# Work order
Go over the records and copy every line with the string "administration".

# Data provided

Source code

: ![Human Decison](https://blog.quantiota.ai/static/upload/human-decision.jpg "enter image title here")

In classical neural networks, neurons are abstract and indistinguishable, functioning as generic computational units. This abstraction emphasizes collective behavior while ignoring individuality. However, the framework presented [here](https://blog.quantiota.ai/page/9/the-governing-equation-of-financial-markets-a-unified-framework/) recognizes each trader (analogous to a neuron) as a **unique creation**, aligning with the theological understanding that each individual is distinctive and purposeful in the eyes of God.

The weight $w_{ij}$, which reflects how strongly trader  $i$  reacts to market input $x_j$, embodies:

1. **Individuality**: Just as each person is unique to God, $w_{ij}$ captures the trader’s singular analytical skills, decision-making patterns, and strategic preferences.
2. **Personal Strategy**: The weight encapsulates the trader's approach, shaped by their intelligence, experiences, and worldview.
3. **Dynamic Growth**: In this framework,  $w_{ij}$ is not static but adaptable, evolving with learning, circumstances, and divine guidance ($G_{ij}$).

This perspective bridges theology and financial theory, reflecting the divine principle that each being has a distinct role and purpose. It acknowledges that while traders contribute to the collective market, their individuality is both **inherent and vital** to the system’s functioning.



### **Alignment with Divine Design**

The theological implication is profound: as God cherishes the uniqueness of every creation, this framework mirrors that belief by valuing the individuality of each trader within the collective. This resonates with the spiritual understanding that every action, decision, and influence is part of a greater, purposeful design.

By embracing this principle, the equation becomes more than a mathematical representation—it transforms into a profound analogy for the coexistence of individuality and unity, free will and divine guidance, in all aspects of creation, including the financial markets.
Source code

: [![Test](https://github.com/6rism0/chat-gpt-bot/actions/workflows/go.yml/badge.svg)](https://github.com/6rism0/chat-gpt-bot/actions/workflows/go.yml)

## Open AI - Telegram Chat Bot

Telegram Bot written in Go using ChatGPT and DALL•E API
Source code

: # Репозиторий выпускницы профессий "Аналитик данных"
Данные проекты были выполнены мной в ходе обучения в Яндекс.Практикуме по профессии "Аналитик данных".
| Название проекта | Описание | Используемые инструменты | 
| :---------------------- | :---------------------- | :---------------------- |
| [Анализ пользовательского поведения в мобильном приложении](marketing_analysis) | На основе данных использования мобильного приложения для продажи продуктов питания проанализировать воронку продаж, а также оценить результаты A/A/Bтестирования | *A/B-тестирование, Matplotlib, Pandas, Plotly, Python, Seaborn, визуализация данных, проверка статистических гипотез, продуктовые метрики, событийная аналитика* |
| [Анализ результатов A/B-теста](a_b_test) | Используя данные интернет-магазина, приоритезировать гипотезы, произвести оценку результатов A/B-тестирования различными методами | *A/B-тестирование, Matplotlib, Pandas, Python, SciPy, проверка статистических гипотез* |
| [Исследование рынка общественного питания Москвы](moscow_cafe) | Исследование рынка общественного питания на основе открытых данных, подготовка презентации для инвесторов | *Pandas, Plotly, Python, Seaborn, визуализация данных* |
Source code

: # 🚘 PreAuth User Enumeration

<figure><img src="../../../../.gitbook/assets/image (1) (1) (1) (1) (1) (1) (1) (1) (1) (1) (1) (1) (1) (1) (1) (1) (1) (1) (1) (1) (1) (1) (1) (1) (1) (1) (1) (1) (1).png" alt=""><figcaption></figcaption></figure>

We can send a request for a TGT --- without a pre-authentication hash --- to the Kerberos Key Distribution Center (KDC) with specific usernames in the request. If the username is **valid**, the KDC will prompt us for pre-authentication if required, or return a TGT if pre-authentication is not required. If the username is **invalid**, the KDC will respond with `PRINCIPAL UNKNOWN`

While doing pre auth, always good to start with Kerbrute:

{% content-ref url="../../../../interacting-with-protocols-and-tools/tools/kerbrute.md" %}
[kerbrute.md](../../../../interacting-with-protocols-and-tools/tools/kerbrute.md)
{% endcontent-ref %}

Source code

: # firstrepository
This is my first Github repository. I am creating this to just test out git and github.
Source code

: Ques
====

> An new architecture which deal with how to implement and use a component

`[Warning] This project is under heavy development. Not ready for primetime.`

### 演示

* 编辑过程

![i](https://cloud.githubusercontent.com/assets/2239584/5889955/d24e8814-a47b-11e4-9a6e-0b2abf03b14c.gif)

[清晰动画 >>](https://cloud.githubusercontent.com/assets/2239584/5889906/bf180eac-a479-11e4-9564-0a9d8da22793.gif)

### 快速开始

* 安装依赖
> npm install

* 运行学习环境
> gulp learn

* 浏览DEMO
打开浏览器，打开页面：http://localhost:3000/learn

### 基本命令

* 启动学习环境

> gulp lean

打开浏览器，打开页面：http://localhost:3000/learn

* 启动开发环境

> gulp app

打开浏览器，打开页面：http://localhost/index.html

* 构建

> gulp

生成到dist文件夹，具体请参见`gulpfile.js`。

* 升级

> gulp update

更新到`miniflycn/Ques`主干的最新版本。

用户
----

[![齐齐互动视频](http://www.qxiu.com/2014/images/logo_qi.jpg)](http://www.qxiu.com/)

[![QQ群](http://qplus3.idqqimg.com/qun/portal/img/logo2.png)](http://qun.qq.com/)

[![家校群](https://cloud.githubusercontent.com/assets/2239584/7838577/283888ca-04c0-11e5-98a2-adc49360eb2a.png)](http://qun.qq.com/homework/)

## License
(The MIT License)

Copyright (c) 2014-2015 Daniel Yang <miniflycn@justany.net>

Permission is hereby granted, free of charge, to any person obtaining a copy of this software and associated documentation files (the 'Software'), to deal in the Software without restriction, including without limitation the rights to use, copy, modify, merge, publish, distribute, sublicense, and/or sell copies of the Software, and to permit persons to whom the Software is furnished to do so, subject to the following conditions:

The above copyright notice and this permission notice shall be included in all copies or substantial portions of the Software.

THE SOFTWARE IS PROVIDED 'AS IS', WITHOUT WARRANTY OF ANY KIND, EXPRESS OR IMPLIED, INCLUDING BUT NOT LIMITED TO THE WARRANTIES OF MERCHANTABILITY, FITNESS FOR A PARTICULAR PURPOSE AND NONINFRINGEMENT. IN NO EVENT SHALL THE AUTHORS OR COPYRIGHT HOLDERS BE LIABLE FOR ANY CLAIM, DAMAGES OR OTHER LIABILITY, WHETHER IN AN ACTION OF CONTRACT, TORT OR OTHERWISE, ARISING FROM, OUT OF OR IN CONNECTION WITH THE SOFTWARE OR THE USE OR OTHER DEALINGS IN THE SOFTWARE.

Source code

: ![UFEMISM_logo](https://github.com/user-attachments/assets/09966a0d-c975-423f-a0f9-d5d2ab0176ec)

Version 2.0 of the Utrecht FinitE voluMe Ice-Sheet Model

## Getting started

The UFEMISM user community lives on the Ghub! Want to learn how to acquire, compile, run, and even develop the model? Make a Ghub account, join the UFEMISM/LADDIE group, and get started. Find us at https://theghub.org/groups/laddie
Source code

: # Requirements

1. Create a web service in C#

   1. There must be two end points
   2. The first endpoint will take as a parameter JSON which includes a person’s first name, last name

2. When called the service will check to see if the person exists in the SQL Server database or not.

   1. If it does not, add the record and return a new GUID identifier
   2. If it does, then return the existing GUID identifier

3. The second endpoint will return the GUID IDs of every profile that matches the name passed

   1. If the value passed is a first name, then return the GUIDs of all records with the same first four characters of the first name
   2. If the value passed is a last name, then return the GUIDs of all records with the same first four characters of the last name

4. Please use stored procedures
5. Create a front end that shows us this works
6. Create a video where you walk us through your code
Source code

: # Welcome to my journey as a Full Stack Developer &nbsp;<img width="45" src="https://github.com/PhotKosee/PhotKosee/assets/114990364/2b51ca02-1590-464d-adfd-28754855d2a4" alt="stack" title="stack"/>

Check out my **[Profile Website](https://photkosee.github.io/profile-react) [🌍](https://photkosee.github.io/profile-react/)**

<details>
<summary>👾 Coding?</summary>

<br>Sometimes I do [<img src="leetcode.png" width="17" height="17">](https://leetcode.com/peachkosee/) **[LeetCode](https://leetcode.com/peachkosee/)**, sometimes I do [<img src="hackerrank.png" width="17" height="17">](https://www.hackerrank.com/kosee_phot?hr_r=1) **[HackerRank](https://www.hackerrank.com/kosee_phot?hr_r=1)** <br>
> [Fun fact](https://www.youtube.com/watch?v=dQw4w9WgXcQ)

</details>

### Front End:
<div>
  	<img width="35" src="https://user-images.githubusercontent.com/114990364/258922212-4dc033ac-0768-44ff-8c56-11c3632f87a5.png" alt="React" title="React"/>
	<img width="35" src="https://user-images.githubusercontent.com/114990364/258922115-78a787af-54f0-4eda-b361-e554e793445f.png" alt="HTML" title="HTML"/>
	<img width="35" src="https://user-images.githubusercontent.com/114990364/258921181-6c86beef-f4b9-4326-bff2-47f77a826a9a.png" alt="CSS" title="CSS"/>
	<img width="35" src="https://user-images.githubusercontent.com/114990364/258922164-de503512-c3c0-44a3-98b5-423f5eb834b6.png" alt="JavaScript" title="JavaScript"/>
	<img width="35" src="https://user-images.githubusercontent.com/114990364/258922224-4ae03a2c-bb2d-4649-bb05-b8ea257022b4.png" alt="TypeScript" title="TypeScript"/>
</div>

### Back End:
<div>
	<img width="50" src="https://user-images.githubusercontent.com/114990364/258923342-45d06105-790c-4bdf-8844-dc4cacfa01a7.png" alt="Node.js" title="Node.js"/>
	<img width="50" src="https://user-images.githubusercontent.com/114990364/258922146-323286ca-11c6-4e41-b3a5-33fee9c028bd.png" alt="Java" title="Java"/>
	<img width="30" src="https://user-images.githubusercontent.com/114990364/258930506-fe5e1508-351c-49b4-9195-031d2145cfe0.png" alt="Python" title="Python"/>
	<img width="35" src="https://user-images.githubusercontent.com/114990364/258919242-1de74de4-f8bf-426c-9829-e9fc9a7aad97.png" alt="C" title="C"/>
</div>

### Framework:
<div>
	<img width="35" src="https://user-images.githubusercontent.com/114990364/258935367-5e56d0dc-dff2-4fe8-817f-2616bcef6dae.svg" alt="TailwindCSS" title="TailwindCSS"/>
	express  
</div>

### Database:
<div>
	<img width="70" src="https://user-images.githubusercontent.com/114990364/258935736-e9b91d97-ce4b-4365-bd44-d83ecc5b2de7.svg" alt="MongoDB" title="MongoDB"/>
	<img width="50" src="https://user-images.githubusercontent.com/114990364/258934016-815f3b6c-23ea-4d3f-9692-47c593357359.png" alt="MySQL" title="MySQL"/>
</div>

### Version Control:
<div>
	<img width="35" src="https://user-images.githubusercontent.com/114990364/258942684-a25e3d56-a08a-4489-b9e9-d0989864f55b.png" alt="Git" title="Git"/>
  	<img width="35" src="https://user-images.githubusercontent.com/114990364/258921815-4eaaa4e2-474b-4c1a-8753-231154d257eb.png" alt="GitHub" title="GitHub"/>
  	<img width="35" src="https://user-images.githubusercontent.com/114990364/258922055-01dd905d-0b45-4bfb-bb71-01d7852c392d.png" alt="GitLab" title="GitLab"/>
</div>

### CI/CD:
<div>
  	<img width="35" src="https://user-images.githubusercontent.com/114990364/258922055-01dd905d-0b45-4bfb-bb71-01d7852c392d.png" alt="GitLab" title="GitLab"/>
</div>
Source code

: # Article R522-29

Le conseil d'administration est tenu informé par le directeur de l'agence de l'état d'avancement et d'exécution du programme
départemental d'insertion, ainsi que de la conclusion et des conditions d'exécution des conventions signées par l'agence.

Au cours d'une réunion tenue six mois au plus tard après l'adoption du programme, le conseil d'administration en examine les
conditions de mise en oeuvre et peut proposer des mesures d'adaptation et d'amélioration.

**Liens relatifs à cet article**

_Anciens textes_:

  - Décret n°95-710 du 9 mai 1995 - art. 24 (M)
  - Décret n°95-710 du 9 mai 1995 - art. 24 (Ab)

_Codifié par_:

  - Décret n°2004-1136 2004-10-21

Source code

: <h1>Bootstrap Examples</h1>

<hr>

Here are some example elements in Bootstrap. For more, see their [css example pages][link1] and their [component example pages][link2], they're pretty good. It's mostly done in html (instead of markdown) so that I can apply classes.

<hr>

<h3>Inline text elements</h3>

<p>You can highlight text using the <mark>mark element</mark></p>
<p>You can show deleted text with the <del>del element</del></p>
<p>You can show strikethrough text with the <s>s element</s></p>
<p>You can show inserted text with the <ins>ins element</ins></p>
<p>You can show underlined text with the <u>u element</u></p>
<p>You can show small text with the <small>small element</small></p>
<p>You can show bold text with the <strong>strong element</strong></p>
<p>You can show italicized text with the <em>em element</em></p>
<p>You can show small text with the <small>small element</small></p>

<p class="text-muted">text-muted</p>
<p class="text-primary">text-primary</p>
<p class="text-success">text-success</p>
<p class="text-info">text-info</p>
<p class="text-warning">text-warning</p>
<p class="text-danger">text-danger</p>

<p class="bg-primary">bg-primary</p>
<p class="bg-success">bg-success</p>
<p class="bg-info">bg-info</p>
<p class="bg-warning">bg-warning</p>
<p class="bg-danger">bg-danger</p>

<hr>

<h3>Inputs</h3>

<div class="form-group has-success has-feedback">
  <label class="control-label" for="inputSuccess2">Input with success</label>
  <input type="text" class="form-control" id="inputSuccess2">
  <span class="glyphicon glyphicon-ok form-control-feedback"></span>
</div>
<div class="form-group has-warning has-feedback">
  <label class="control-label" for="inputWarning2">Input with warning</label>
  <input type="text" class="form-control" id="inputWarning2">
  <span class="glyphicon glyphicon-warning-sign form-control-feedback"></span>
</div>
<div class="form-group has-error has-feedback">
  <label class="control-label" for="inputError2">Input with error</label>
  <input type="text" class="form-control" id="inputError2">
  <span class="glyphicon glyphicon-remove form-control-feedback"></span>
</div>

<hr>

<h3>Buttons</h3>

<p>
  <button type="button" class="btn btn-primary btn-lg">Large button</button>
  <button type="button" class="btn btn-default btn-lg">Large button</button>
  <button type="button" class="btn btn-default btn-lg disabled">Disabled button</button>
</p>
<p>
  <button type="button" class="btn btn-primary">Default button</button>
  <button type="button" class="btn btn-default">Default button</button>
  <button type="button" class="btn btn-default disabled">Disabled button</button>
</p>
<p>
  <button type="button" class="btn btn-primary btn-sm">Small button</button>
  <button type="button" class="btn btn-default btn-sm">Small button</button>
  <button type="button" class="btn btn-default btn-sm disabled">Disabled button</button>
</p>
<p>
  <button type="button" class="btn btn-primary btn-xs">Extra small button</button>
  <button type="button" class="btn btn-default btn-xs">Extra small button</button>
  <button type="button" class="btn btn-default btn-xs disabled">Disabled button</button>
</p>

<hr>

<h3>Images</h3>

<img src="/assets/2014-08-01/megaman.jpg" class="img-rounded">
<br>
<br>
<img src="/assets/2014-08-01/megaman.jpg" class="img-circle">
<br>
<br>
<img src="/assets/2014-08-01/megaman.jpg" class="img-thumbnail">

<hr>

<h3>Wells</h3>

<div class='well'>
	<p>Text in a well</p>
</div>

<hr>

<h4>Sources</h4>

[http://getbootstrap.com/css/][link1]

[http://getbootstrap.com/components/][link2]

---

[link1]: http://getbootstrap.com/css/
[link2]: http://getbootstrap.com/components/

# Response
Le conseil d'administration est tenu informé par le directeur de l'agence de l'état d'avancement et d'exécution du programme
Au cours d'une réunion tenue six mois au plus tard après l'adoption du programme, le conseil d'administration en examine les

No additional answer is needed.